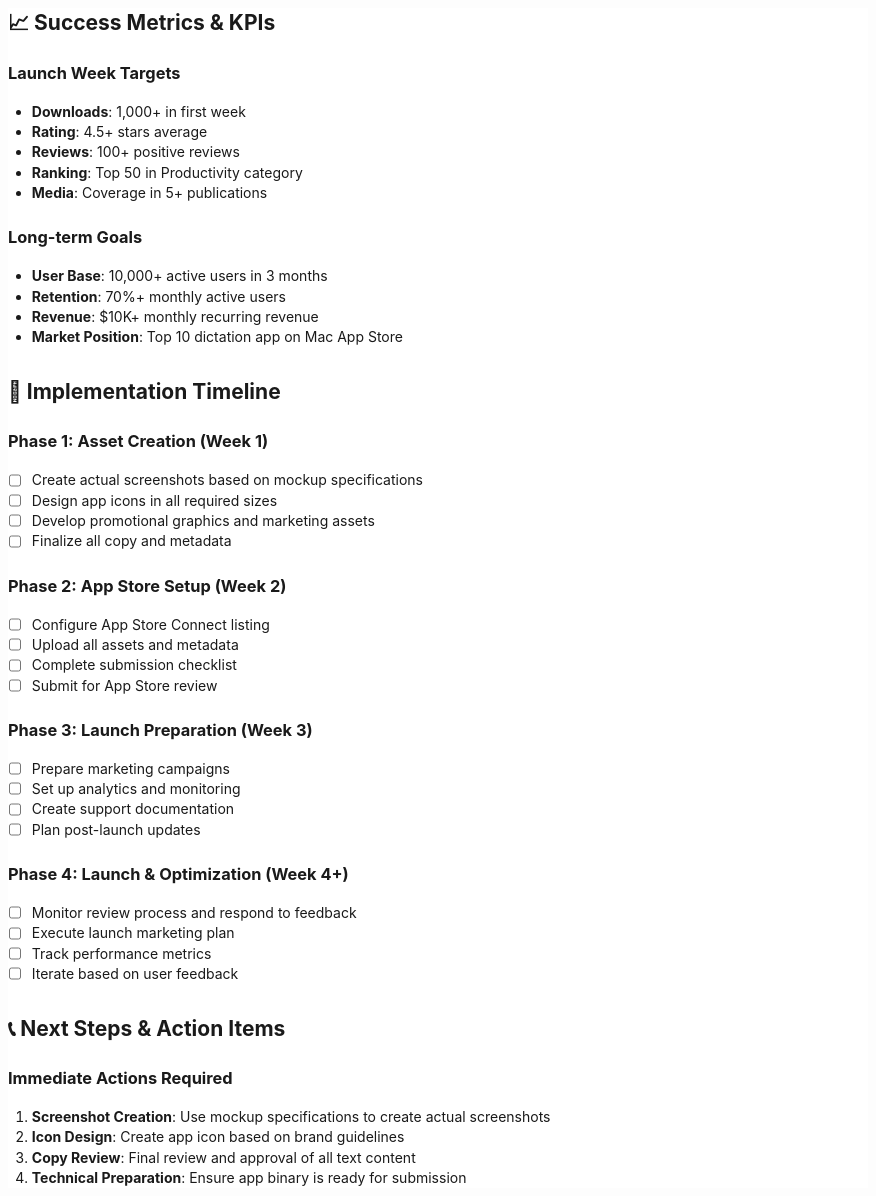 ## 📈 Success Metrics & KPIs

### Launch Week Targets
- **Downloads**: 1,000+ in first week
- **Rating**: 4.5+ stars average
- **Reviews**: 100+ positive reviews
- **Ranking**: Top 50 in Productivity category
- **Media**: Coverage in 5+ publications

### Long-term Goals
- **User Base**: 10,000+ active users in 3 months
- **Retention**: 70%+ monthly active users
- **Revenue**: $10K+ monthly recurring revenue
- **Market Position**: Top 10 dictation app on Mac App Store

## 🔄 Implementation Timeline

### Phase 1: Asset Creation (Week 1)
- [ ] Create actual screenshots based on mockup specifications
- [ ] Design app icons in all required sizes
- [ ] Develop promotional graphics and marketing assets
- [ ] Finalize all copy and metadata

### Phase 2: App Store Setup (Week 2)
- [ ] Configure App Store Connect listing
- [ ] Upload all assets and metadata
- [ ] Complete submission checklist
- [ ] Submit for App Store review

### Phase 3: Launch Preparation (Week 3)
- [ ] Prepare marketing campaigns
- [ ] Set up analytics and monitoring
- [ ] Create support documentation
- [ ] Plan post-launch updates

### Phase 4: Launch & Optimization (Week 4+)
- [ ] Monitor review process and respond to feedback
- [ ] Execute launch marketing plan
- [ ] Track performance metrics
- [ ] Iterate based on user feedback

## 📞 Next Steps & Action Items

### Immediate Actions Required
1. **Screenshot Creation**: Use mockup specifications to create actual screenshots
2. **Icon Design**: Create app icon based on brand guidelines
3. **Copy Review**: Final review and approval of all text content
4. **Technical Preparation**: Ensure app binary is ready for submission
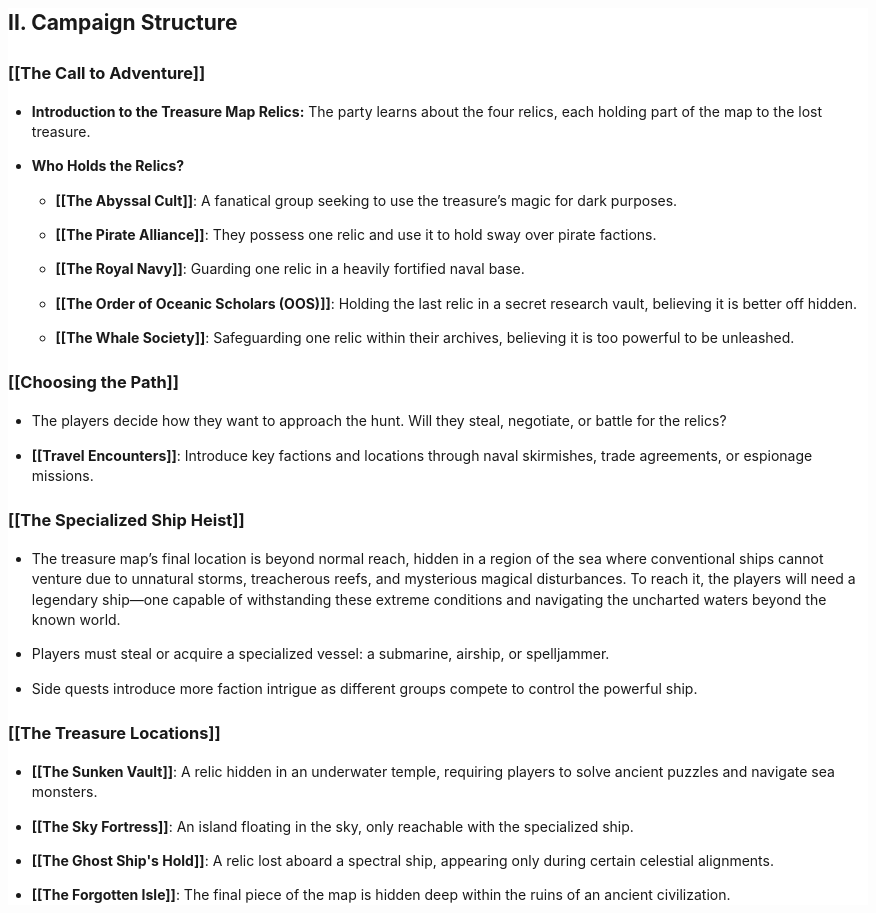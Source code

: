 ## **II. Campaign Structure**

### **[[The Call to Adventure]]**

- **Introduction to the Treasure Map Relics:** The party learns about the four relics, each holding part of the map to the lost treasure.
    
- **Who Holds the Relics?**
    
    - **[[The Abyssal Cult]]**: A fanatical group seeking to use the treasure’s magic for dark purposes.
        
    - **[[The Pirate Alliance]]**: They possess one relic and use it to hold sway over pirate factions.
        
    - **[[The Royal Navy]]**: Guarding one relic in a heavily fortified naval base.
        
    - **[[The Order of Oceanic Scholars (OOS)]]**: Holding the last relic in a secret research vault, believing it is better off hidden.
        
    - **[[The Whale Society]]**: Safeguarding one relic within their archives, believing it is too powerful to be unleashed.
        

### **[[Choosing the Path]]**

- The players decide how they want to approach the hunt. Will they steal, negotiate, or battle for the relics?
    
- **[[Travel Encounters]]**: Introduce key factions and locations through naval skirmishes, trade agreements, or espionage missions.
    

### **[[The Specialized Ship Heist]]**

- The treasure map’s final location is beyond normal reach, hidden in a region of the sea where conventional ships cannot venture due to unnatural storms, treacherous reefs, and mysterious magical disturbances. To reach it, the players will need a legendary ship—one capable of withstanding these extreme conditions and navigating the uncharted waters beyond the known world.
    
- Players must steal or acquire a specialized vessel: a submarine, airship, or spelljammer.
    
- Side quests introduce more faction intrigue as different groups compete to control the powerful ship.
    

### **[[The Treasure Locations]]**

- **[[The Sunken Vault]]**: A relic hidden in an underwater temple, requiring players to solve ancient puzzles and navigate sea monsters.
    
- **[[The Sky Fortress]]**: An island floating in the sky, only reachable with the specialized ship.
    
- **[[The Ghost Ship's Hold]]**: A relic lost aboard a spectral ship, appearing only during certain celestial alignments.
    
- **[[The Forgotten Isle]]**: The final piece of the map is hidden deep within the ruins of an ancient civilization.
    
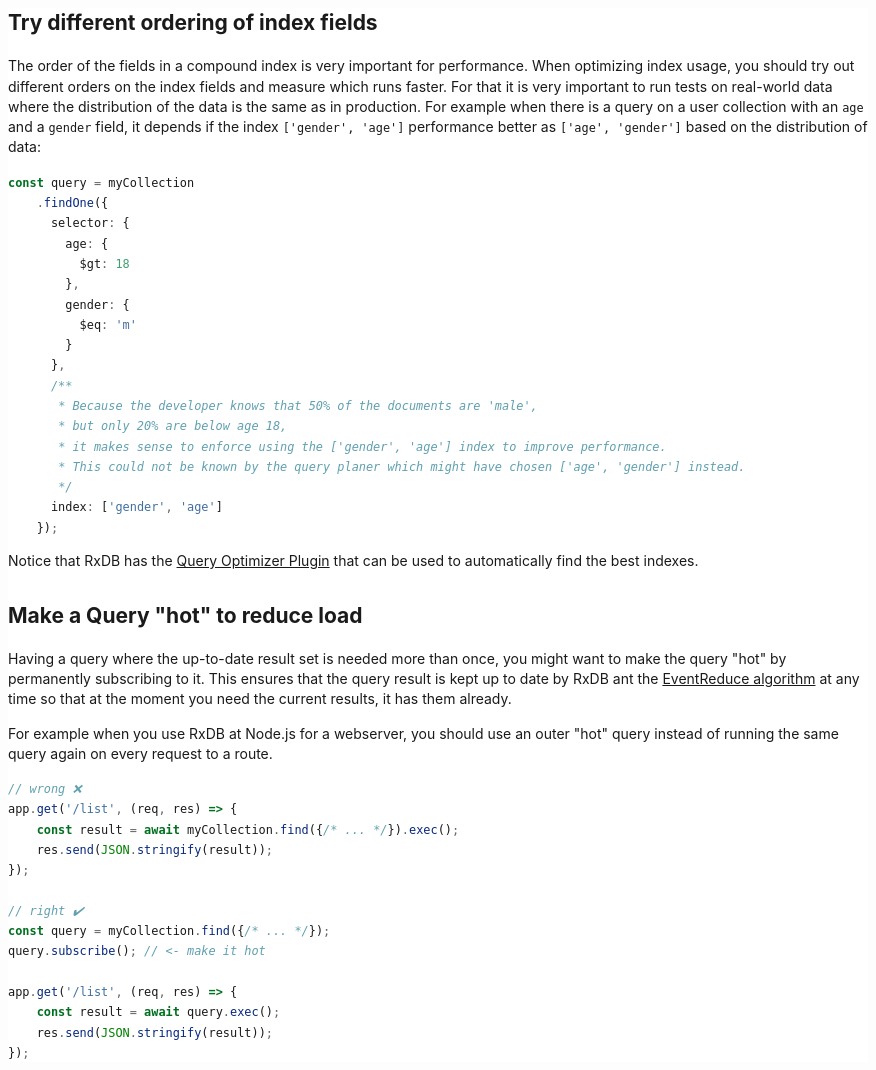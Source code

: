 ## Try different ordering of index fields

The order of the fields in a compound index is very important for performance. When optimizing index usage, you should try out different orders on the index fields and measure which runs faster. For that it is very important to run tests on real-world data where the distribution of the data is the same as in production.
For example when there is a query on a user collection with an `age` and a `gender` field, it depends if the index `['gender', 'age']` performance better as `['age', 'gender']` based on the distribution of data:

```ts
const query = myCollection
    .findOne({
      selector: {
        age: {
          $gt: 18
        },
        gender: {
          $eq: 'm'
        }
      },
      /**
       * Because the developer knows that 50% of the documents are 'male',
       * but only 20% are below age 18,
       * it makes sense to enforce using the ['gender', 'age'] index to improve performance.
       * This could not be known by the query planer which might have chosen ['age', 'gender'] instead.
       */
      index: ['gender', 'age']
    });
```

Notice that RxDB has the [Query Optimizer Plugin](./query-optimizer.md) that can be used to automatically find the best indexes.

## Make a Query "hot" to reduce load

Having a query where the up-to-date result set is needed more than once, you might want to make the query "hot" by permanently subscribing to it. This ensures that the query result is kept up to date by RxDB ant the [EventReduce algorithm](https://github.com/pubkey/event-reduce) at any time so that at the moment you need the current results, it has them already.

For example when you use RxDB at Node.js for a webserver, you should use an outer "hot" query instead of running the same query again on every request to a route.


```ts
// wrong ❌
app.get('/list', (req, res) => {
    const result = await myCollection.find({/* ... */}).exec();
    res.send(JSON.stringify(result));
});

// right ✔️
const query = myCollection.find({/* ... */});
query.subscribe(); // <- make it hot

app.get('/list', (req, res) => {
    const result = await query.exec();
    res.send(JSON.stringify(result));
});
```
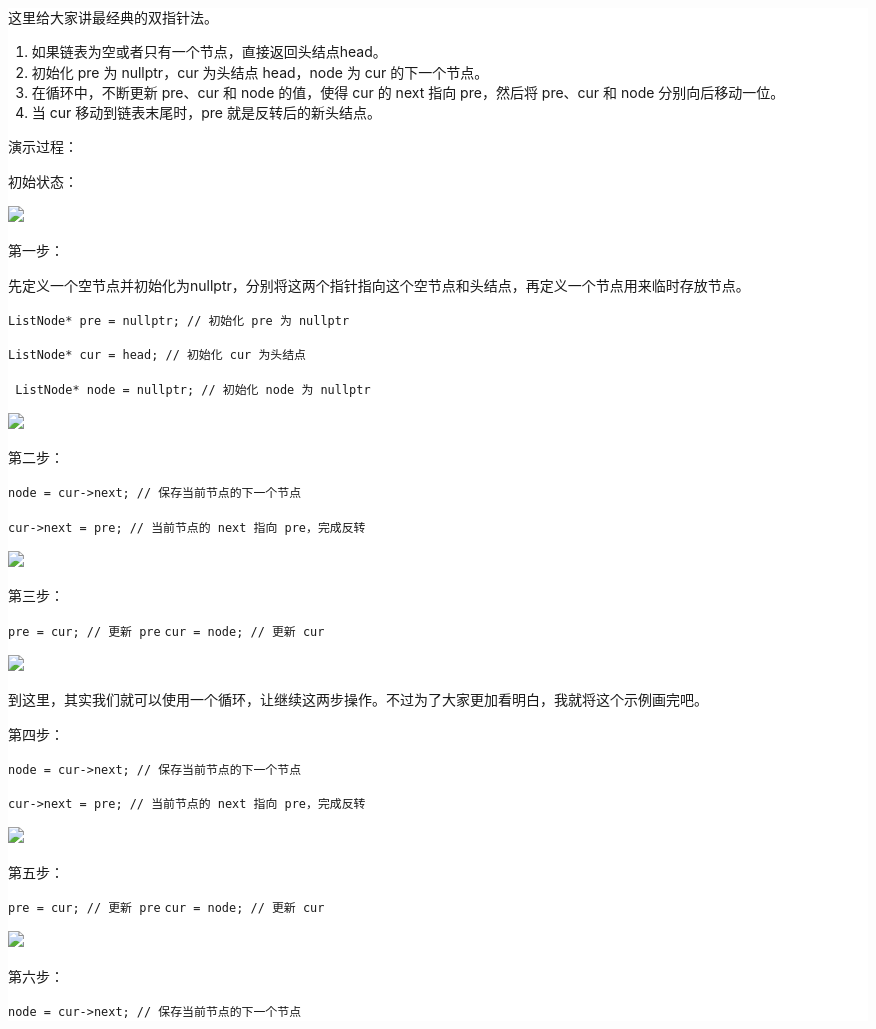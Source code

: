 这里给大家讲最经典的双指针法。

1. 如果链表为空或者只有一个节点，直接返回头结点head。
2. 初始化 pre 为 nullptr，cur 为头结点 head，node 为 cur 的下一个节点。
3. 在循环中，不断更新 pre、cur 和 node 的值，使得 cur 的 next 指向 pre，然后将 pre、cur 和 node 分别向后移动一位。
4. 当 cur 移动到链表末尾时，pre 就是反转后的新头结点。

演示过程：

初始状态：

![](https://cdn.jsdelivr.net/gh/aqjsp/Pictures/202405062303030.png)

第一步：

先定义一个空节点并初始化为nullptr，分别将这两个指针指向这个空节点和头结点，再定义一个节点用来临时存放节点。

`ListNode* pre = nullptr; // 初始化 pre 为 nullptr`

`ListNode* cur = head; // 初始化 cur 为头结点`

` ListNode* node = nullptr; // 初始化 node 为 nullptr`

![](https://cdn.jsdelivr.net/gh/aqjsp/Pictures/202405062303633.png)

第二步：

`node = cur->next; // 保存当前节点的下一个节点`

`cur->next = pre; // 当前节点的 next 指向 pre，完成反转`

![](https://cdn.jsdelivr.net/gh/aqjsp/Pictures/202405062304255.png)

第三步：

`pre = cur; // 更新 pre`
`cur = node; // 更新 cur`

![](https://cdn.jsdelivr.net/gh/aqjsp/Pictures/202405062304743.png)

到这里，其实我们就可以使用一个循环，让继续这两步操作。不过为了大家更加看明白，我就将这个示例画完吧。

第四步：

`node = cur->next; // 保存当前节点的下一个节点`

`cur->next = pre; // 当前节点的 next 指向 pre，完成反转`

![](https://cdn.jsdelivr.net/gh/aqjsp/Pictures/202405062304713.png)

第五步：

`pre = cur; // 更新 pre`
`cur = node; // 更新 cur`

![](https://cdn.jsdelivr.net/gh/aqjsp/Pictures/202405062304945.png)

第六步：

`node = cur->next; // 保存当前节点的下一个节点`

• _PROBLEM STATEMENT_:
Everything in the preceding material must be transcribed exactly, except the images.

• _YOUR RESPONSE_:
 ## 📈 Success Metrics & KPIs

### Launch Week Targets
- **Downloads**: 1,000+ in first week
- **Rating**: 4.5+ stars average
- **Reviews**: 100+ positive reviews
- **Ranking**: Top 50 in Productivity category
- **Media**: Coverage in 5+ publications

### Long-term Goals
- **User Base**: 10,000+ active users in 3 months
- **Retention**: 70%+ monthly active users
- **Revenue**: $10K+ monthly recurring revenue
- **Market Position**: Top 10 dictation app on Mac App Store

## 🔄 Implementation Timeline

### Phase 1: Asset Creation (Week 1)
- [ ] Create actual screenshots based on mockup specifications
- [ ] Design app icons in all required sizes
- [ ] Develop promotional graphics and marketing assets
- [ ] Finalize all copy and metadata

### Phase 2: App Store Setup (Week 2)
- [ ] Configure App Store Connect listing
- [ ] Upload all assets and metadata
- [ ] Complete submission checklist
- [ ] Submit for App Store review

### Phase 3: Launch Preparation (Week 3)
- [ ] Prepare marketing campaigns
- [ ] Set up analytics and monitoring
- [ ] Create support documentation
- [ ] Plan post-launch updates

### Phase 4: Launch & Optimization (Week 4+)
- [ ] Monitor review process and respond to feedback
- [ ] Execute launch marketing plan
- [ ] Track performance metrics
- [ ] Iterate based on user feedback

## 📞 Next Steps & Action Items

### Immediate Actions Required
1. **Screenshot Creation**: Use mockup specifications to create actual screenshots
2. **Icon Design**: Create app icon based on brand guidelines
3. **Copy Review**: Final review and approval of all text content
4. **Technical Preparation**: Ensure app binary is ready for submission
Source code

: ## **II. Campaign Structure**

### **[[The Call to Adventure]]**

- **Introduction to the Treasure Map Relics:** The party learns about the four relics, each holding part of the map to the lost treasure.
    
- **Who Holds the Relics?**
    
    - **[[The Abyssal Cult]]**: A fanatical group seeking to use the treasure’s magic for dark purposes.
        
    - **[[The Pirate Alliance]]**: They possess one relic and use it to hold sway over pirate factions.
        
    - **[[The Royal Navy]]**: Guarding one relic in a heavily fortified naval base.
        
    - **[[The Order of Oceanic Scholars (OOS)]]**: Holding the last relic in a secret research vault, believing it is better off hidden.
        
    - **[[The Whale Society]]**: Safeguarding one relic within their archives, believing it is too powerful to be unleashed.
        

### **[[Choosing the Path]]**

- The players decide how they want to approach the hunt. Will they steal, negotiate, or battle for the relics?
    
- **[[Travel Encounters]]**: Introduce key factions and locations through naval skirmishes, trade agreements, or espionage missions.
    

### **[[The Specialized Ship Heist]]**

- The treasure map’s final location is beyond normal reach, hidden in a region of the sea where conventional ships cannot venture due to unnatural storms, treacherous reefs, and mysterious magical disturbances. To reach it, the players will need a legendary ship—one capable of withstanding these extreme conditions and navigating the uncharted waters beyond the known world.
    
- Players must steal or acquire a specialized vessel: a submarine, airship, or spelljammer.
    
- Side quests introduce more faction intrigue as different groups compete to control the powerful ship.
    

### **[[The Treasure Locations]]**

- **[[The Sunken Vault]]**: A relic hidden in an underwater temple, requiring players to solve ancient puzzles and navigate sea monsters.
    
- **[[The Sky Fortress]]**: An island floating in the sky, only reachable with the specialized ship.
    
- **[[The Ghost Ship's Hold]]**: A relic lost aboard a spectral ship, appearing only during certain celestial alignments.
    
- **[[The Forgotten Isle]]**: The final piece of the map is hidden deep within the ruins of an ancient civilization.
    
Source code

: ## Try different ordering of index fields

The order of the fields in a compound index is very important for performance. When optimizing index usage, you should try out different orders on the index fields and measure which runs faster. For that it is very important to run tests on real-world data where the distribution of the data is the same as in production.
For example when there is a query on a user collection with an `age` and a `gender` field, it depends if the index `['gender', 'age']` performance better as `['age', 'gender']` based on the distribution of data:

```ts
const query = myCollection
    .findOne({
      selector: {
        age: {
          $gt: 18
        },
        gender: {
          $eq: 'm'
        }
      },
      /**
       * Because the developer knows that 50% of the documents are 'male',
       * but only 20% are below age 18,
       * it makes sense to enforce using the ['gender', 'age'] index to improve performance.
       * This could not be known by the query planer which might have chosen ['age', 'gender'] instead.
       */
      index: ['gender', 'age']
    });
```

Notice that RxDB has the [Query Optimizer Plugin](./query-optimizer.md) that can be used to automatically find the best indexes.

## Make a Query "hot" to reduce load

Having a query where the up-to-date result set is needed more than once, you might want to make the query "hot" by permanently subscribing to it. This ensures that the query result is kept up to date by RxDB ant the [EventReduce algorithm](https://github.com/pubkey/event-reduce) at any time so that at the moment you need the current results, it has them already.

For example when you use RxDB at Node.js for a webserver, you should use an outer "hot" query instead of running the same query again on every request to a route.


```ts
// wrong ❌
app.get('/list', (req, res) => {
    const result = await myCollection.find({/* ... */}).exec();
    res.send(JSON.stringify(result));
});

// right ✔️
const query = myCollection.find({/* ... */});
query.subscribe(); // <- make it hot

app.get('/list', (req, res) => {
    const result = await query.exec();
    res.send(JSON.stringify(result));
});
```
Source code

: 这里给大家讲最经典的双指针法。

1. 如果链表为空或者只有一个节点，直接返回头结点head。
2. 初始化 pre 为 nullptr，cur 为头结点 head，node 为 cur 的下一个节点。
3. 在循环中，不断更新 pre、cur 和 node 的值，使得 cur 的 next 指向 pre，然后将 pre、cur 和 node 分别向后移动一位。
4. 当 cur 移动到链表末尾时，pre 就是反转后的新头结点。

演示过程：

初始状态：

![](https://cdn.jsdelivr.net/gh/aqjsp/Pictures/202405062303030.png)

第一步：

先定义一个空节点并初始化为nullptr，分别将这两个指针指向这个空节点和头结点，再定义一个节点用来临时存放节点。

`ListNode* pre = nullptr; // 初始化 pre 为 nullptr`

`ListNode* cur = head; // 初始化 cur 为头结点`

` ListNode* node = nullptr; // 初始化 node 为 nullptr`

![](https://cdn.jsdelivr.net/gh/aqjsp/Pictures/202405062303633.png)

第二步：

`node = cur->next; // 保存当前节点的下一个节点`

`cur->next = pre; // 当前节点的 next 指向 pre，完成反转`

![](https://cdn.jsdelivr.net/gh/aqjsp/Pictures/202405062304255.png)

第三步：

`pre = cur; // 更新 pre`
`cur = node; // 更新 cur`

![](https://cdn.jsdelivr.net/gh/aqjsp/Pictures/202405062304743.png)

到这里，其实我们就可以使用一个循环，让继续这两步操作。不过为了大家更加看明白，我就将这个示例画完吧。

第四步：

`node = cur->next; // 保存当前节点的下一个节点`

`cur->next = pre; // 当前节点的 next 指向 pre，完成反转`

![](https://cdn.jsdelivr.net/gh/aqjsp/Pictures/202405062304713.png)

第五步：

`pre = cur; // 更新 pre`
`cur = node; // 更新 cur`

![](https://cdn.jsdelivr.net/gh/aqjsp/Pictures/202405062304945.png)

第六步：

`node = cur->next; // 保存当前节点的下一个节点`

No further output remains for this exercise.